Notice! The name = "terraform-state-lock"
which will be used in the backend.tf
file for the rest of the environments.
# dynamodb table for state file locking
resource "aws_dynamodb_table" "terraform_state_lock" {
name = "terraform-state-lock"
hash_key = "LockID"
read_capacity = 20
write_capacity = 20
server_side_encryption {
enabled = true
}
attribute {
name = "LockID"
type = "S"
}
tags {
Name = "dynamodb-terraform-state-lock-table"
Terraform = "true"
Environment = "${var.environment}"
}
}
Setup
Now that our DynamoDB resource has been created and we’re already using S3 to store the tfstate file, we can enable state locking by adding dynamodb_table = "terraform-state-lock"
line to the backend.tf
file and re-run terraform init
:
terraform {
backend "s3" {
bucket = "devops"
dynamodb_table = "terraform-state-lock"
key = "tfstate/global"
region = "us-east-1"
encrypt = "true"
}
}
# dynamodb table for state file locking
resource "aws_dynamodb_table" "terraform_state_lock" {
name = "terraform-state-lock"
hash_key = "LockID"
read_capacity = 20
write_capacity = 20
attribute {
name = "LockID"
type = "S"
}
tags {
Name = "dynamodb-terraform-state-lock-table"
Terraform = "true"
Environment = "${var.environment}"
}
}
For the rest of the environments, we just need to update the backend.tf
file to include dynamodb_table = "terraform-state-lock"
and re-run terraform init
and we’re all set!
Once you have initialized the environment/directory, you will see the local terraform.tfstate
file is pointing to the correct bucket/dynamodb_table.

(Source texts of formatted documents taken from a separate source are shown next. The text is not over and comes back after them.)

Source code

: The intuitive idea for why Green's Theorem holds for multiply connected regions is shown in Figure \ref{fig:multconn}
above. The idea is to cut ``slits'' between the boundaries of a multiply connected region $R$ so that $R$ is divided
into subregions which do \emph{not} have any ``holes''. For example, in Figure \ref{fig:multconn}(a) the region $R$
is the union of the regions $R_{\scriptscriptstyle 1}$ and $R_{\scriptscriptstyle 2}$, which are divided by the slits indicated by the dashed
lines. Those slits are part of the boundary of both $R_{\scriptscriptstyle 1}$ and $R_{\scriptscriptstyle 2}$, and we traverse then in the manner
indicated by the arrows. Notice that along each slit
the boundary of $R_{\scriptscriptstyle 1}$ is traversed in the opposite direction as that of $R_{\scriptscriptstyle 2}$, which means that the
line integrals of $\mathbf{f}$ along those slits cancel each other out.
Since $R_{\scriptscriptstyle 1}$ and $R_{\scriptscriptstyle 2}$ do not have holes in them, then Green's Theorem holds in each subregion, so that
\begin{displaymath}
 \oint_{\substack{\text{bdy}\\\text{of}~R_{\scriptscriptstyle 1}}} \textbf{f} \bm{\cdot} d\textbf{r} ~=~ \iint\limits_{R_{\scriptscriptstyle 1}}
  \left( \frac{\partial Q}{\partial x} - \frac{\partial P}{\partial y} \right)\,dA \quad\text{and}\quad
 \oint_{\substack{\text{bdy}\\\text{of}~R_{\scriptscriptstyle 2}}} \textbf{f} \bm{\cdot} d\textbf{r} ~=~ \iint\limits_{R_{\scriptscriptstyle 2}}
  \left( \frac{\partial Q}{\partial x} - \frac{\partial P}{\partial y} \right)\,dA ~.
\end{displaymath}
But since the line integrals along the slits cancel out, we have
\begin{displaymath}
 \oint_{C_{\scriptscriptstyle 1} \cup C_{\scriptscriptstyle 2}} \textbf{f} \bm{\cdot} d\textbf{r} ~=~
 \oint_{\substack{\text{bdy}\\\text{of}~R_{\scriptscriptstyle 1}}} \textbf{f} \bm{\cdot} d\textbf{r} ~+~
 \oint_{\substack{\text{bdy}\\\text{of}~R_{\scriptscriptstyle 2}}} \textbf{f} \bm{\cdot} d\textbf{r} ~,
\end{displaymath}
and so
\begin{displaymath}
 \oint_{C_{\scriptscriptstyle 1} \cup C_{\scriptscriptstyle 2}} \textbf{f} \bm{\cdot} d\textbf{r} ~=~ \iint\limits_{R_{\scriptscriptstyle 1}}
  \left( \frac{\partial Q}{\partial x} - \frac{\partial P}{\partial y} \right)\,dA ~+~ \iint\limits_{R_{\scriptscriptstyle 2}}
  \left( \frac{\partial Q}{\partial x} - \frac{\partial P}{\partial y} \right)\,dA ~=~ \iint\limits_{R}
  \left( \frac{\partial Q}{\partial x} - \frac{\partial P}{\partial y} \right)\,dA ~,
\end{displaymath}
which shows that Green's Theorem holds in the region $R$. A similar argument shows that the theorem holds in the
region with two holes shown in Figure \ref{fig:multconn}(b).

$ cat .terraform/terraform.tfstate
{
"version": 3,
"serial": 1,
"lineage": "bb7-faa3-efbb-d45508d9c7bf",
"backend": {
"type": "s3",
"config": {
"bucket": "devops",
"dynamodb_table": "terraform-state-lock",
"encrypt": "true",
"key": "tfstate/global",
"region": "us-east-1"
},
"hash": 0315822878
},
"modules": [
{
"path": [
"root"
],
"outputs": {},
"resources": {},
"depends_on": []
}
]
}
Monitoring DynamoDB
Once we have everything setup, we can verify by monitoring the DynamoDB table:
$ aws dynamodb scan --table-name terraform-state-lock
{
"Items": [
{
"Digest": {
"S": "e4043a8e2d4dd4ca436317"
},
"LockID": {
"S": "devops/tfstate/dev-us-east-1-md5"
}
},
...
{
"LockID": {
"S": "devops/tfstate/prod-us-east-1"
},
"Info": {
"S": "{\"ID\":\"eb0-087e-e4e1-80e4cb52cd0f\",\"Operation\":\"OperationTypePlan\",\"Info\":\"\",\"Who\":\"cwong@CWONG-MACBOOKPRO\",\"Version\":\"0.11.10\",\"Created\":\"2018-11-02T17:44:53.644603Z\",\"Path\":\"devops/tfstate/prod-us-east-1\"}"
}
},
...
{
"Digest": {
"S": "1922eeca1cc2996662893d"
},
"LockID": {
"S": "devops/tfstate/prod-us-east-1-md5"
}
}
],
"Count": 6,
"ScannedCount": 6,
"ConsumedCapacity": null
}
ToDo
- Make the S3 bucket in terraform (we already have the bucket created long before switching to terraform)
- Setup policy (we only allow devops to run terraform and we have loads of permission by default! :P)